From the packers and processors' perspective, because they are not the producers, they are working in the continuum of the food chain. One of the challenges the industry has is how to work more efficiently and more effectively.
I'm very new to the industry. I have been here only five months, and I came from a background that has nothing to do with this sector, so I'm really struck by how integrated the industry is, but how fractured it is at the same time. I'll give you an example. We had a meeting earlier this year, when I first started, with Paul Glover, the head of CFIA. He said that he was happy to meet with us, but that he'd heard from six other trade associations that were essentially saying to him the same thing, but with a very small nuance.

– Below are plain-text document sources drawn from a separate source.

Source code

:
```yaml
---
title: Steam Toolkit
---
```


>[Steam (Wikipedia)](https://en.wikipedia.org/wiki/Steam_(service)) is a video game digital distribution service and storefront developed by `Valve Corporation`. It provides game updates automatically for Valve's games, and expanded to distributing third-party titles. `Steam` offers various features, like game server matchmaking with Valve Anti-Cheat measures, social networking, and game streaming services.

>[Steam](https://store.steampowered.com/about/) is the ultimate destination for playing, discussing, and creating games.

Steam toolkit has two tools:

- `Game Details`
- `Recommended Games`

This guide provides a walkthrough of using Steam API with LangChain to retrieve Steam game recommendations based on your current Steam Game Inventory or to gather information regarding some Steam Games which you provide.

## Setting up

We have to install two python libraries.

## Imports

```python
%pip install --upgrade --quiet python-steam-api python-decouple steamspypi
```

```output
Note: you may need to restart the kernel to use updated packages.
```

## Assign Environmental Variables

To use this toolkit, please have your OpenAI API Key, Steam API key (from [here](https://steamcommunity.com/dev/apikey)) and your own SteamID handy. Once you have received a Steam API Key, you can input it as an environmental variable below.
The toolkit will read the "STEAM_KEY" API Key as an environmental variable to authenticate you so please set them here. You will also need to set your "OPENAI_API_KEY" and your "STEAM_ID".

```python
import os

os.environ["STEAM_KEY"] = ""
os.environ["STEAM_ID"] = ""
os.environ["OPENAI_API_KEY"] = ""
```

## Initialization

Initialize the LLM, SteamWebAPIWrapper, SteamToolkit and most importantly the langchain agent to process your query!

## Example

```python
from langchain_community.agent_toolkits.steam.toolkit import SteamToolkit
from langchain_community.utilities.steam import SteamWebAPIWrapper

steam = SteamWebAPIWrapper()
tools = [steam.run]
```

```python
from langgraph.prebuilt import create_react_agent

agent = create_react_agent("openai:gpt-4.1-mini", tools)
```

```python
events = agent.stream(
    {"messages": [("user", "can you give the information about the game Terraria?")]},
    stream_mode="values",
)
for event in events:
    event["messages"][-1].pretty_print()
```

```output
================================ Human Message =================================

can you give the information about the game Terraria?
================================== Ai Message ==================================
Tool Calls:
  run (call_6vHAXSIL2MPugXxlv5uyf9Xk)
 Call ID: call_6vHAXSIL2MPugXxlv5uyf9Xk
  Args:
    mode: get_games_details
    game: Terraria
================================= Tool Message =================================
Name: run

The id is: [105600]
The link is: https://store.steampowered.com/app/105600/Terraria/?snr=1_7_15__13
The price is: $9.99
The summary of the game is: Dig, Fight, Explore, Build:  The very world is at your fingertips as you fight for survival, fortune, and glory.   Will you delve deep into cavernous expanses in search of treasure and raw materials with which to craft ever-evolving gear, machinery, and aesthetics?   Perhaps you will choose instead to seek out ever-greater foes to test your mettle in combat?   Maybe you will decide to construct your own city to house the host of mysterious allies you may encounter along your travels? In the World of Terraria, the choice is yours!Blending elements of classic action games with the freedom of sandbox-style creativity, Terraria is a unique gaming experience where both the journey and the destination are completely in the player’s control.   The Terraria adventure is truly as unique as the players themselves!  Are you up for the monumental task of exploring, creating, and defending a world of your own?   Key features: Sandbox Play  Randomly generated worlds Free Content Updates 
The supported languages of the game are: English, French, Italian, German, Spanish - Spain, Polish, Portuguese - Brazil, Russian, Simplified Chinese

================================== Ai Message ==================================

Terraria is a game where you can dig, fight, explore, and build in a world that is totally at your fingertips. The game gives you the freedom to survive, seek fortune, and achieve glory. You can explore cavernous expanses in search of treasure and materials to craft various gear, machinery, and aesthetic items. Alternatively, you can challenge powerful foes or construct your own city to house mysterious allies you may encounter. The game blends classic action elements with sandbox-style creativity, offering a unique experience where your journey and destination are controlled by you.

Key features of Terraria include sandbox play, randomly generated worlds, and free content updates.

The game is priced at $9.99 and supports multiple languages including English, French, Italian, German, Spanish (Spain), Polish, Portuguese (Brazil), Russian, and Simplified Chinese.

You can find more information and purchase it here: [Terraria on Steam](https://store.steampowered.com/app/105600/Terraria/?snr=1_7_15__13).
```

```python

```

As for what you are asking, what the industry needs to do, broadly speaking, is to be less fractured. You always hear people say that they want to be more integrated, that they need to be more integrated, but that seems to be—certainly to somebody who is quite new to the industry—quite a bit of jargon, frankly. In the industry I represent, for example, while there is consolidation, if you look at the number of trade associations in Ottawa that advocate on an issue, you see that there is a very narrow bandwidth.
If you ever got together and did what the Americans did when they formulated the North American Meat Institute, it would be far more effective, with far more clout and far more precision that it can give to decision-makers to say, “This is where the industry is really going, and this is what we need from government”—as opposed to your hearing a bit from us, and a bit from Ron, Dennis, and all the other witnesses you've had. It's a real challenge.
What would be very beneficial is if government, particularly Ag Canada, could give more precision, as opposed to these really broad thematic approaches, to narrow down the scope and make sure there is a very clear economic element to it, and not to diminish the economic importance of what we are trying to do from an export perspective as well.